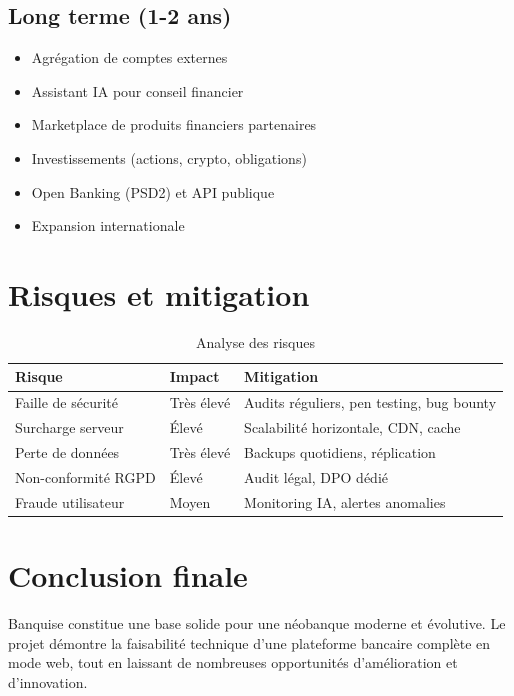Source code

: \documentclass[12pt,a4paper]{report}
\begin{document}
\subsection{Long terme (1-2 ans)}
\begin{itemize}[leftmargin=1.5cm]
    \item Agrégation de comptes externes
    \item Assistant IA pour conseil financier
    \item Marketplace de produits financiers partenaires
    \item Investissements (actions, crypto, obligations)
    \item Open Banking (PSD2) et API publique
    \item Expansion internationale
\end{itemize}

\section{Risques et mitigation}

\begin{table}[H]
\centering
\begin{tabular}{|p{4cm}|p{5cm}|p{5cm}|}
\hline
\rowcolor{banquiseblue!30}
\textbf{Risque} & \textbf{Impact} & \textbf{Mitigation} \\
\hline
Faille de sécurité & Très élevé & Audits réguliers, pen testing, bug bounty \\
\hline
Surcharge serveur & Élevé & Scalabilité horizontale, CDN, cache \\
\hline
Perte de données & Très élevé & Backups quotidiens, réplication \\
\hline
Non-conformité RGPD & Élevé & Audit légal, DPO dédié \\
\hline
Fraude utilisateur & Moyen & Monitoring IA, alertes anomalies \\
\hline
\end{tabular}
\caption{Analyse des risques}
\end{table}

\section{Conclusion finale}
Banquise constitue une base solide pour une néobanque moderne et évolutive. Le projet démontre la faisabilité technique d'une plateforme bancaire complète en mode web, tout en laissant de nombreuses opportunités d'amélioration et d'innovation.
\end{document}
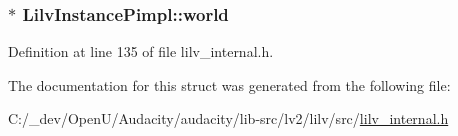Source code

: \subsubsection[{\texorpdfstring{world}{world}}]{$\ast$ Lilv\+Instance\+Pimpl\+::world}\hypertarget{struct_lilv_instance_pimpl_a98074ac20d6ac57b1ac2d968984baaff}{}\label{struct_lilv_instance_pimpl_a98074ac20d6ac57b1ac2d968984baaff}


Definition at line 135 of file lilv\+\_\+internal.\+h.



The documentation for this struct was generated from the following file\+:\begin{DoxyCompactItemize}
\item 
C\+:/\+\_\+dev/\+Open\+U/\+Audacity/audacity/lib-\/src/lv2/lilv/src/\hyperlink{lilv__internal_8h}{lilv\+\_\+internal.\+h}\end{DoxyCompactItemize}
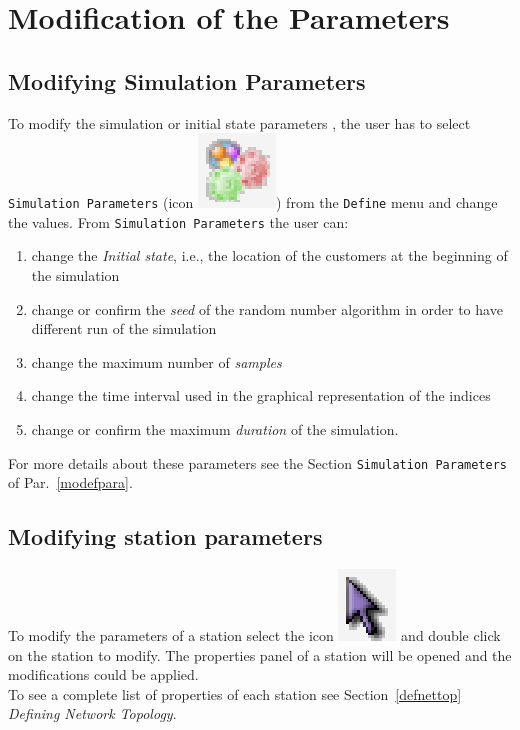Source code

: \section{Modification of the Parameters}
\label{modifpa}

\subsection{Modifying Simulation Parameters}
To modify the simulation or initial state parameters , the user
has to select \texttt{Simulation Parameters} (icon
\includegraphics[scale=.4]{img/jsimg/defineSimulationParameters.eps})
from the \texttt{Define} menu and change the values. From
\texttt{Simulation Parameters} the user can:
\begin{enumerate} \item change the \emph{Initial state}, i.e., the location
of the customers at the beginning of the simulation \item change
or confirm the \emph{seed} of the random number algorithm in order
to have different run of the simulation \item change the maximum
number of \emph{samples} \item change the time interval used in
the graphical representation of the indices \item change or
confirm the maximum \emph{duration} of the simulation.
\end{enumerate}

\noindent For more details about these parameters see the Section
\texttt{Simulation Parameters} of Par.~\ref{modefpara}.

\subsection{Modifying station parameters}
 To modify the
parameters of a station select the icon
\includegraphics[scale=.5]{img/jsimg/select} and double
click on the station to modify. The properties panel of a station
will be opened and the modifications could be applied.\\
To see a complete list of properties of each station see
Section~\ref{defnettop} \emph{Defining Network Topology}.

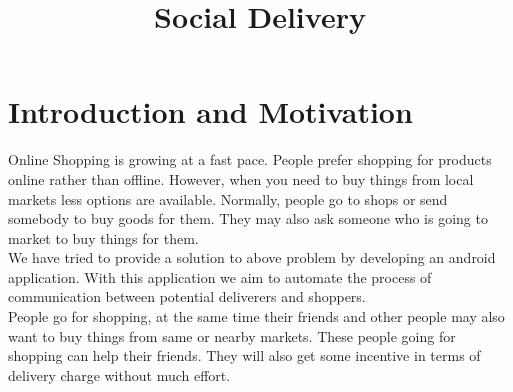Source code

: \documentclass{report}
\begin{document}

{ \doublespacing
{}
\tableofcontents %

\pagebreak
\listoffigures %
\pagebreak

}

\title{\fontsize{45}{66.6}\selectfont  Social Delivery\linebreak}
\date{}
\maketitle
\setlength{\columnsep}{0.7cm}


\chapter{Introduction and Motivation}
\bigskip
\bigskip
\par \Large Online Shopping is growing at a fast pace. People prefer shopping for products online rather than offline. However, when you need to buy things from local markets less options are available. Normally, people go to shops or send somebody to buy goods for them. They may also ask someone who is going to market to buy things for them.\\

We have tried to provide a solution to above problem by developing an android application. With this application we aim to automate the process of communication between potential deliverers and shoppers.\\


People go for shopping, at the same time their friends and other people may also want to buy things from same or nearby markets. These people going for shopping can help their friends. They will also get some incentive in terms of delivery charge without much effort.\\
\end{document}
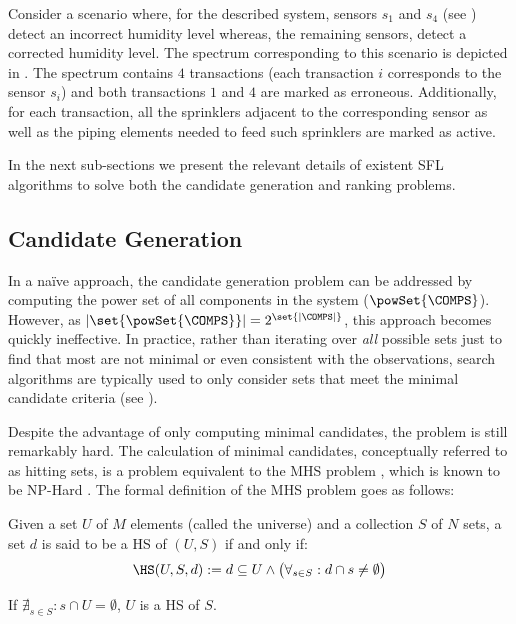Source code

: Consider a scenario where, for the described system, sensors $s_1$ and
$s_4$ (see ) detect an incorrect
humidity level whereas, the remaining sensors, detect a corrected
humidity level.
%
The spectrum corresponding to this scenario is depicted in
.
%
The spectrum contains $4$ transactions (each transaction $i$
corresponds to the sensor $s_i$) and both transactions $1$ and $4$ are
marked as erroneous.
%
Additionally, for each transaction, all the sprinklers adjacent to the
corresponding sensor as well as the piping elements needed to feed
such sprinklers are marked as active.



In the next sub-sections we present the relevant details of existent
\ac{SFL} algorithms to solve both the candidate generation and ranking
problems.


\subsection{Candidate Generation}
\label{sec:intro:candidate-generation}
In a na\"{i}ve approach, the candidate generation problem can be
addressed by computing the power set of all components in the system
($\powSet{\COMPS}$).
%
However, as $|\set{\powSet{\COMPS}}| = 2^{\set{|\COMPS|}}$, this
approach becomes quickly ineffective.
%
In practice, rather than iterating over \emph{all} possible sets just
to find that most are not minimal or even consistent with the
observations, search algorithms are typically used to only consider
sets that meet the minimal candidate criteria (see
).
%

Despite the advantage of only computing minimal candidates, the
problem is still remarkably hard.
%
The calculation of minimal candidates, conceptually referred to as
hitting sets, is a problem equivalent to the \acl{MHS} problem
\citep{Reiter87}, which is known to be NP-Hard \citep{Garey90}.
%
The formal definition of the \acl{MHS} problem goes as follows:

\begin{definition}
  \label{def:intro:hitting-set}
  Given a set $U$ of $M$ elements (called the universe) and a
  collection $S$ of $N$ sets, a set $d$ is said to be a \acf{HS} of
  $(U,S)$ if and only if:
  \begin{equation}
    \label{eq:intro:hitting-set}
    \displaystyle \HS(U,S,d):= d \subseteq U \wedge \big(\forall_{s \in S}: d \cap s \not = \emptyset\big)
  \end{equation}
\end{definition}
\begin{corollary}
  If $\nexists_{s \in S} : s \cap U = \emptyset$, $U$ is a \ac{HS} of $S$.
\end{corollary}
◆ ◆ ◆ ◆
• The problem: Work through the material above and count the lines that contain the word "than". Only the number is to be given.

• Response box: 2